Look in the material below for the line holding "http://developers.douban.com/wiki/?title=oauth2". Set it down exactly, with each later line up to and including the line holding "- python 安装2.7.9的新版本以后，注意原始的版本要做软链接，不然会有很多奇怪的问题".
----
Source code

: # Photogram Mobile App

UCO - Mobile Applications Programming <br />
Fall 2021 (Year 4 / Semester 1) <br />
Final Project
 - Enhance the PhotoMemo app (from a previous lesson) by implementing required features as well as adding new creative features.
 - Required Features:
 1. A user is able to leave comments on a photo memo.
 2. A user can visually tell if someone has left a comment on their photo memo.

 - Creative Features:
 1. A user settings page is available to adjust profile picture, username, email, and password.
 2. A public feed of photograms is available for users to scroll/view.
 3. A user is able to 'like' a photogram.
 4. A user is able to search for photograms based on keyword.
----
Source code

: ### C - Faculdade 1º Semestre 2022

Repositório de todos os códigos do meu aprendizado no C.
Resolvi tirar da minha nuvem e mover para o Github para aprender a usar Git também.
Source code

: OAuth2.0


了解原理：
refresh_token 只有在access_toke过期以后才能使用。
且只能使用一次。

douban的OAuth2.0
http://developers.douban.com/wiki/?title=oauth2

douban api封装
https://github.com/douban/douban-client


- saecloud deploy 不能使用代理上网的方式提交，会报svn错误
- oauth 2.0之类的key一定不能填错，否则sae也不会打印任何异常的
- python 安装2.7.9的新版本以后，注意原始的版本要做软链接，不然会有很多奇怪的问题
----
-- Answer section --
http://developers.douban.com/wiki/?title=oauth2

douban api封装
https://github.com/douban/douban-client


- saecloud deploy 不能使用代理上网的方式提交，会报svn错误
- oauth 2.0之类的key一定不能填错，否则sae也不会打印任何异常的
- python 安装2.7.9的新版本以后，注意原始的版本要做软链接，不然会有很多奇怪的问题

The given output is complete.